**Source data:**
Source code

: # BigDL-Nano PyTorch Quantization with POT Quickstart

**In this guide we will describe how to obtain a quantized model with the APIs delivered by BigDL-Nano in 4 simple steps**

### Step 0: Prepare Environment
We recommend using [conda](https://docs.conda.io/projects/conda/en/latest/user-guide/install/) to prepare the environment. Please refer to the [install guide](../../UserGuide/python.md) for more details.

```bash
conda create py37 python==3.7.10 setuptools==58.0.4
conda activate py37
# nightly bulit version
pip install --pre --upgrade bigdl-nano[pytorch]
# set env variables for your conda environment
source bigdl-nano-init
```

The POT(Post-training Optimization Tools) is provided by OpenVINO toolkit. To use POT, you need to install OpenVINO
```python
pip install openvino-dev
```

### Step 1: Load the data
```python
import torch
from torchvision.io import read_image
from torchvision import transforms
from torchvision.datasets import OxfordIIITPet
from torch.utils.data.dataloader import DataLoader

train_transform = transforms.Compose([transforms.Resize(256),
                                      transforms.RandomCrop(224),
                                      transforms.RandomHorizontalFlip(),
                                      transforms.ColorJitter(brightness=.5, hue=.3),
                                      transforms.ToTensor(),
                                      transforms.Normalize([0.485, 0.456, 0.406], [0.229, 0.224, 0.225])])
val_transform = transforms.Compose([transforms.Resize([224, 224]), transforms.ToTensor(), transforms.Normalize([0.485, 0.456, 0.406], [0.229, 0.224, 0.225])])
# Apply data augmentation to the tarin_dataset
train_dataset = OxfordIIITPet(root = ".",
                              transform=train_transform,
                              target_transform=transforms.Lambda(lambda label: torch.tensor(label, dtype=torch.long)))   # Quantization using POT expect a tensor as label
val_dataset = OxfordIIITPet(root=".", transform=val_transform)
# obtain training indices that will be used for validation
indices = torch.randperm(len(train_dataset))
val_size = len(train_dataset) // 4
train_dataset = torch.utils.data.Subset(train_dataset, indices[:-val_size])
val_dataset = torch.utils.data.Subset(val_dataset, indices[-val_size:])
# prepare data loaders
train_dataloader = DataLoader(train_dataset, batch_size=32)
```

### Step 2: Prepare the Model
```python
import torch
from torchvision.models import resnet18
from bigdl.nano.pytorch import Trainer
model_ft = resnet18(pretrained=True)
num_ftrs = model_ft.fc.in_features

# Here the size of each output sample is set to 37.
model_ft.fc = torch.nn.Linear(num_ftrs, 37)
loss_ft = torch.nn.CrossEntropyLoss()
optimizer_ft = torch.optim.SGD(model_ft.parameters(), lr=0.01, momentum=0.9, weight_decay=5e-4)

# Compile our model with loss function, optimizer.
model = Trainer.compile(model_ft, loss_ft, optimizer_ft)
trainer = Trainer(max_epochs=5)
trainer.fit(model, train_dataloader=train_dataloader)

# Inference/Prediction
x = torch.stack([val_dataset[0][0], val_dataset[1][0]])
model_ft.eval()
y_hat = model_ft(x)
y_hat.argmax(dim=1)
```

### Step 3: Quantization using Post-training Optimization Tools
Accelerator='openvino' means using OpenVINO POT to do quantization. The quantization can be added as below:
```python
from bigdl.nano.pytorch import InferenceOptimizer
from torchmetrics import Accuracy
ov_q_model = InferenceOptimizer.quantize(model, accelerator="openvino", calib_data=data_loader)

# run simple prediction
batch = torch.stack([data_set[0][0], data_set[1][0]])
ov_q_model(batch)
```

**Problem details:** Once more, print every line of the material exactly.

**Worked solution:**
Source code

: # BigDL-Nano PyTorch Quantization with POT Quickstart

**In this guide we will describe how to obtain a quantized model with the APIs delivered by BigDL-Nano in 4 simple steps**

### Step 0: Prepare Environment
We recommend using [conda](https://docs.conda.io/projects/conda/en/latest/user-guide/install/) to prepare the environment. Please refer to the [install guide](../../UserGuide/python.md) for more details.

```bash
conda create py37 python==3.7.10 setuptools==58.0.4
conda activate py37
# nightly bulit version
pip install --pre --upgrade bigdl-nano[pytorch]
# set env variables for your conda environment
source bigdl-nano-init
```

The POT(Post-training Optimization Tools) is provided by OpenVINO toolkit. To use POT, you need to install OpenVINO
```python
pip install openvino-dev
```

### Step 1: Load the data
```python
import torch
from torchvision.io import read_image
from torchvision import transforms
from torchvision.datasets import OxfordIIITPet
from torch.utils.data.dataloader import DataLoader

train_transform = transforms.Compose([transforms.Resize(256),
                                      transforms.RandomCrop(224),
                                      transforms.RandomHorizontalFlip(),
                                      transforms.ColorJitter(brightness=.5, hue=.3),
                                      transforms.ToTensor(),
                                      transforms.Normalize([0.485, 0.456, 0.406], [0.229, 0.224, 0.225])])
val_transform = transforms.Compose([transforms.Resize([224, 224]), transforms.ToTensor(), transforms.Normalize([0.485, 0.456, 0.406], [0.229, 0.224, 0.225])])
# Apply data augmentation to the tarin_dataset
train_dataset = OxfordIIITPet(root = ".",
                              transform=train_transform,
                              target_transform=transforms.Lambda(lambda label: torch.tensor(label, dtype=torch.long)))   # Quantization using POT expect a tensor as label
val_dataset = OxfordIIITPet(root=".", transform=val_transform)
# obtain training indices that will be used for validation
indices = torch.randperm(len(train_dataset))
val_size = len(train_dataset) // 4
train_dataset = torch.utils.data.Subset(train_dataset, indices[:-val_size])
val_dataset = torch.utils.data.Subset(val_dataset, indices[-val_size:])
# prepare data loaders
train_dataloader = DataLoader(train_dataset, batch_size=32)
```

### Step 2: Prepare the Model
```python
import torch
from torchvision.models import resnet18
from bigdl.nano.pytorch import Trainer
model_ft = resnet18(pretrained=True)
num_ftrs = model_ft.fc.in_features

# Here the size of each output sample is set to 37.
model_ft.fc = torch.nn.Linear(num_ftrs, 37)
loss_ft = torch.nn.CrossEntropyLoss()
optimizer_ft = torch.optim.SGD(model_ft.parameters(), lr=0.01, momentum=0.9, weight_decay=5e-4)

# Compile our model with loss function, optimizer.
model = Trainer.compile(model_ft, loss_ft, optimizer_ft)
trainer = Trainer(max_epochs=5)
trainer.fit(model, train_dataloader=train_dataloader)

# Inference/Prediction
x = torch.stack([val_dataset[0][0], val_dataset[1][0]])
model_ft.eval()
y_hat = model_ft(x)
y_hat.argmax(dim=1)
```

### Step 3: Quantization using Post-training Optimization Tools
Accelerator='openvino' means using OpenVINO POT to do quantization. The quantization can be added as below:
```python
from bigdl.nano.pytorch import InferenceOptimizer
from torchmetrics import Accuracy
ov_q_model = InferenceOptimizer.quantize(model, accelerator="openvino", calib_data=data_loader)

# run simple prediction
batch = torch.stack([data_set[0][0], data_set[1][0]])
ov_q_model(batch)
```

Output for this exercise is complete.